Dalam moratorium WTO tersebut, negara-negara berkembang disebutkan tidak boleh mengenakan bea masuk atas barang tak berwujud yang diperdagangkan secara elektronik. Menurut Menteri Koordinator Bidang Perekonomian Darmin Nasution, pemerintah tidak perlu meminta izin ataupun melobi WTO untuk mengenakan bea masuk tersebut karena moratorium itu sendiri akan berakhir pada 31 Desember 2017.
"Begitu Januari, itu boleh. Gak perlu lobi dulu, itu akan berlaku sebagaimana itu berlaku," ujar Darmin seusai menjadi pembicara kunci dalam Seminar Outlook Industri 2018 di Jakarta, Senin.
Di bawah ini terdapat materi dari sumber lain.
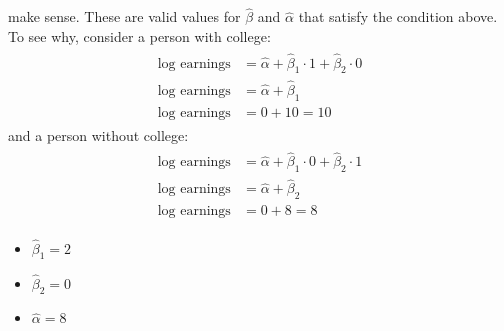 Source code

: \documentclass[letterpaper,10pt,english]{jupyterBook}
\begin{document}
\sphinxAtStartPar
make sense. These are valid values for \(\hat{\beta}\) and \(\hat{\alpha}\) that satisfy the condition above. To see why, consider a person with college:
\begin{equation*}
\begin{split}\begin{aligned}
\text{log earnings} &= \hat{\alpha} + \hat{\beta}_1 \cdot 1 + \hat{\beta}_2 \cdot 0 \\
\text{log earnings} &= \hat{\alpha} + \hat{\beta}_1 \\
\text{log earnings} &= 0 + 10 = 10
\end{aligned}\end{split}
\end{equation*}
\sphinxAtStartPar
and a person without college:
\begin{equation*}
\begin{split}\begin{aligned}
\text{log earnings} &= \hat{\alpha} + \hat{\beta}_1 \cdot 0 + \hat{\beta}_2 \cdot 1 \\
\text{log earnings} &= \hat{\alpha} + \hat{\beta}_2 \\
\text{log earnings} &= 0 + 8 = 8
\end{aligned}\end{split}
\end{equation*}\begin{itemize}
\item {} 
\sphinxAtStartPar
\(\hat{\beta}_1 = 2\)

\item {} 
\sphinxAtStartPar
\(\hat{\beta}_2 = 0\)

\item {} 
\sphinxAtStartPar
\(\hat{\alpha} = 8\)

\end{itemize}
\end{document}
Sebelumnya, Menteri Keuangan Sri Mulyani menyatakan bea masuk untuk barang tak berwujud diharapkan bisa dilakukan pada tahun depan. Adapun contoh barang tak berwujud tersebut yaitu buku elektronik (e-book), software, dan barang lainnya yang tak memiliki wujud.
Kemenkeu masih terus mengkaji rencana pengenaan bea masuk terhadap barang tak berwujud tersebut, salah satunya terkait tata kelola pengenaan pungutan terhadap intangible goods yang hingga kini belum ditetapkan oleh World Customs Organisation (WCO) dan juga mendeteksi transaksinya.
Di tengah makin berkembangnya perdagangan elektronik (e-commerce), pengenaan bea masuk terhadap intangible goods berpotensi menjadi penerimaan negara.
Pada tahun ini, negara-negara maju termasuk Indonesia mengajukan permintaan kepada WTO agar pada 2018, bea masuk terhadap barang tak berwujud bisa dikenakan.
Adapun Moratorium WTO pertama kali dicanangkan pada 20 Mei 1998 dalam Second Ministerial Conference di Jenewa, Swiss. Konferensi serupa kembali dijadwalkan berlangsung pada 10-13 Desember 2017 di Argentina.